- PROBLEM DETAILS:
Without any images, write the data out exactly as it appears.

[Dataset entries]
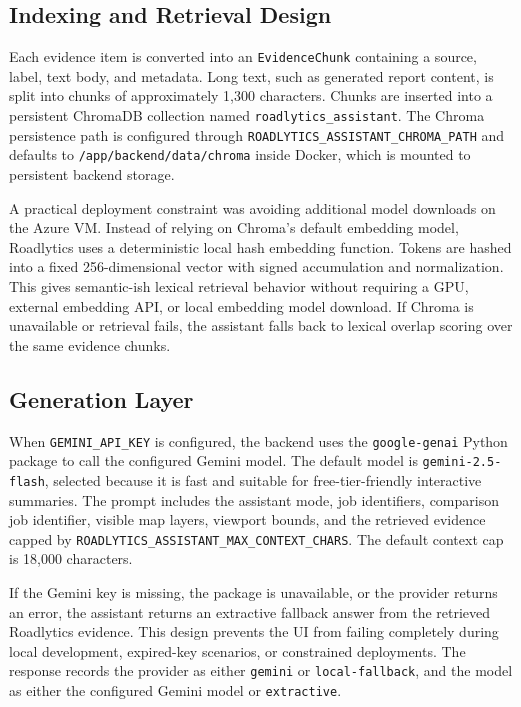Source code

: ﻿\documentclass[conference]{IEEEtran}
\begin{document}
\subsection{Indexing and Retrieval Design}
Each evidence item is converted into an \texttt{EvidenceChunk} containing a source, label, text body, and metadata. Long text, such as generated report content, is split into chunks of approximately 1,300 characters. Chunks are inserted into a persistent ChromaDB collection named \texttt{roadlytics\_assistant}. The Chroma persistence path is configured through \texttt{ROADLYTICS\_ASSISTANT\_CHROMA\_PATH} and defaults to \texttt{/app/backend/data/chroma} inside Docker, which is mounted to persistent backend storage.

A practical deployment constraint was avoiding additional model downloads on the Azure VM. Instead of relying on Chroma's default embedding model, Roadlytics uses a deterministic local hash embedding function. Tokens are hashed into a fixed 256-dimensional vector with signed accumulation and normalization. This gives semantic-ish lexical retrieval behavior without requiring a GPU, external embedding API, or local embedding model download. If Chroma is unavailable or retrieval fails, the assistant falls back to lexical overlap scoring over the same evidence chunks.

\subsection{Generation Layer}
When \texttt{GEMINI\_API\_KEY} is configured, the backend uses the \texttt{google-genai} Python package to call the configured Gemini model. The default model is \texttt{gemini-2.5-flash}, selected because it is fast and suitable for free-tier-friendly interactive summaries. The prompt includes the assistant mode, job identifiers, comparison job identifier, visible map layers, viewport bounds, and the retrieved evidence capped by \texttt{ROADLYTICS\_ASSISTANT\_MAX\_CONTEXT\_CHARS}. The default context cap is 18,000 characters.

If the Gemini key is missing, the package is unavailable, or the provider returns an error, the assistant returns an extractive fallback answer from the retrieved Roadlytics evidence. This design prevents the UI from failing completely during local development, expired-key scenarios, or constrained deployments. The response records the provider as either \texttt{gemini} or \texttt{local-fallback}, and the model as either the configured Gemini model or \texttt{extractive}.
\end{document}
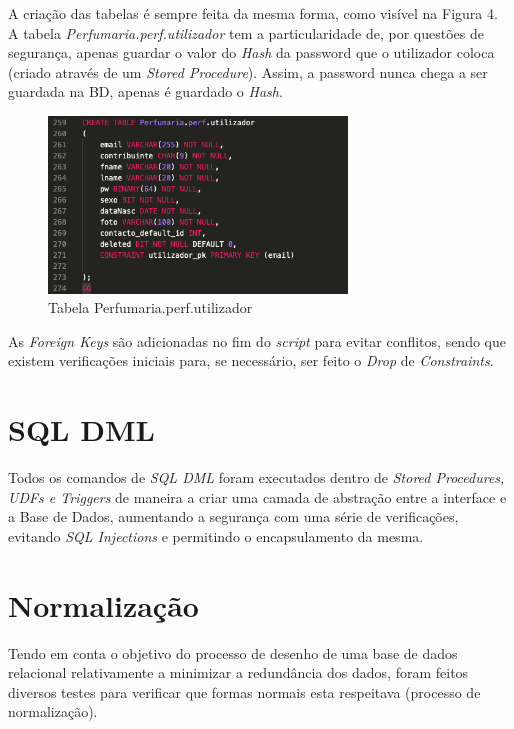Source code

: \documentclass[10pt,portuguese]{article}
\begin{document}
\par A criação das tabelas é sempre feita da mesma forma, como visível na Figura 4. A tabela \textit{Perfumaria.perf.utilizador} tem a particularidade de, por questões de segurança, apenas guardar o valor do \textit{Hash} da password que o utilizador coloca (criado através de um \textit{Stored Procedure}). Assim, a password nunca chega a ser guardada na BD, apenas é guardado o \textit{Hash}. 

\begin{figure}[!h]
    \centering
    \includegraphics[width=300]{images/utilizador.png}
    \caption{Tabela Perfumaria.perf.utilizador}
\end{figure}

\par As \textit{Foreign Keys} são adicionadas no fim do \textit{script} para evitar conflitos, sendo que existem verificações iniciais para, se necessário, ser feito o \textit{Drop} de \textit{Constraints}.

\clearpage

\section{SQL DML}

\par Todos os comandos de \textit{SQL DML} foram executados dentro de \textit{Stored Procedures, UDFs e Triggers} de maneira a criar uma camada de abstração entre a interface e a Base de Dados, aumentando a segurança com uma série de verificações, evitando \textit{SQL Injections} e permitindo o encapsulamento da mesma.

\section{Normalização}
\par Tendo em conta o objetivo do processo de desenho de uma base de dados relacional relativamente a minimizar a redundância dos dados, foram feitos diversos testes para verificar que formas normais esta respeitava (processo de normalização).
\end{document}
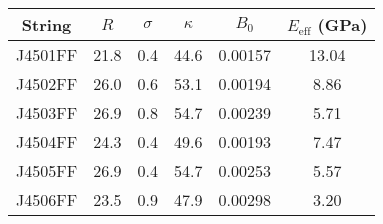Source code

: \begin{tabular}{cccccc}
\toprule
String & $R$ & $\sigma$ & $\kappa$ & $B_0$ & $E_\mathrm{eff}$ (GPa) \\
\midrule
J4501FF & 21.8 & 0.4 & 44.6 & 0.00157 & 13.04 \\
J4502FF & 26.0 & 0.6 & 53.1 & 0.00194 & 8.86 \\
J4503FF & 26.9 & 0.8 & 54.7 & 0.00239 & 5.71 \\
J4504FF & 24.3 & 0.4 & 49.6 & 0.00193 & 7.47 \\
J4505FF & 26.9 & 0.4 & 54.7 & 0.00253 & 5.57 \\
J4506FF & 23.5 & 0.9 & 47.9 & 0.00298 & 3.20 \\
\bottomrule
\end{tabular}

- RESULT BELOW:
Source code

: ﻿\documentclass[conference]{IEEEtran}
\begin{document}
\subsection{Indexing and Retrieval Design}
Each evidence item is converted into an \texttt{EvidenceChunk} containing a source, label, text body, and metadata. Long text, such as generated report content, is split into chunks of approximately 1,300 characters. Chunks are inserted into a persistent ChromaDB collection named \texttt{roadlytics\_assistant}. The Chroma persistence path is configured through \texttt{ROADLYTICS\_ASSISTANT\_CHROMA\_PATH} and defaults to \texttt{/app/backend/data/chroma} inside Docker, which is mounted to persistent backend storage.

A practical deployment constraint was avoiding additional model downloads on the Azure VM. Instead of relying on Chroma's default embedding model, Roadlytics uses a deterministic local hash embedding function. Tokens are hashed into a fixed 256-dimensional vector with signed accumulation and normalization. This gives semantic-ish lexical retrieval behavior without requiring a GPU, external embedding API, or local embedding model download. If Chroma is unavailable or retrieval fails, the assistant falls back to lexical overlap scoring over the same evidence chunks.

\subsection{Generation Layer}
When \texttt{GEMINI\_API\_KEY} is configured, the backend uses the \texttt{google-genai} Python package to call the configured Gemini model. The default model is \texttt{gemini-2.5-flash}, selected because it is fast and suitable for free-tier-friendly interactive summaries. The prompt includes the assistant mode, job identifiers, comparison job identifier, visible map layers, viewport bounds, and the retrieved evidence capped by \texttt{ROADLYTICS\_ASSISTANT\_MAX\_CONTEXT\_CHARS}. The default context cap is 18,000 characters.

If the Gemini key is missing, the package is unavailable, or the provider returns an error, the assistant returns an extractive fallback answer from the retrieved Roadlytics evidence. This design prevents the UI from failing completely during local development, expired-key scenarios, or constrained deployments. The response records the provider as either \texttt{gemini} or \texttt{local-fallback}, and the model as either the configured Gemini model or \texttt{extractive}.
\end{document}
Source code

: \documentclass[10pt,portuguese]{article}
\begin{document}
\par A criação das tabelas é sempre feita da mesma forma, como visível na Figura 4. A tabela \textit{Perfumaria.perf.utilizador} tem a particularidade de, por questões de segurança, apenas guardar o valor do \textit{Hash} da password que o utilizador coloca (criado através de um \textit{Stored Procedure}). Assim, a password nunca chega a ser guardada na BD, apenas é guardado o \textit{Hash}. 

\begin{figure}[!h]
    \centering
    \includegraphics[width=300]{images/utilizador.png}
    \caption{Tabela Perfumaria.perf.utilizador}
\end{figure}

\par As \textit{Foreign Keys} são adicionadas no fim do \textit{script} para evitar conflitos, sendo que existem verificações iniciais para, se necessário, ser feito o \textit{Drop} de \textit{Constraints}.

\clearpage

\section{SQL DML}

\par Todos os comandos de \textit{SQL DML} foram executados dentro de \textit{Stored Procedures, UDFs e Triggers} de maneira a criar uma camada de abstração entre a interface e a Base de Dados, aumentando a segurança com uma série de verificações, evitando \textit{SQL Injections} e permitindo o encapsulamento da mesma.

\section{Normalização}
\par Tendo em conta o objetivo do processo de desenho de uma base de dados relacional relativamente a minimizar a redundância dos dados, foram feitos diversos testes para verificar que formas normais esta respeitava (processo de normalização).
\end{document}
Source code

: \begin{tabular}{cccccc}
\toprule
String & $R$ & $\sigma$ & $\kappa$ & $B_0$ & $E_\mathrm{eff}$ (GPa) \\
\midrule
J4501FF & 21.8 & 0.4 & 44.6 & 0.00157 & 13.04 \\
J4502FF & 26.0 & 0.6 & 53.1 & 0.00194 & 8.86 \\
J4503FF & 26.9 & 0.8 & 54.7 & 0.00239 & 5.71 \\
J4504FF & 24.3 & 0.4 & 49.6 & 0.00193 & 7.47 \\
J4505FF & 26.9 & 0.4 & 54.7 & 0.00253 & 5.57 \\
J4506FF & 23.5 & 0.9 & 47.9 & 0.00298 & 3.20 \\
\bottomrule
\end{tabular}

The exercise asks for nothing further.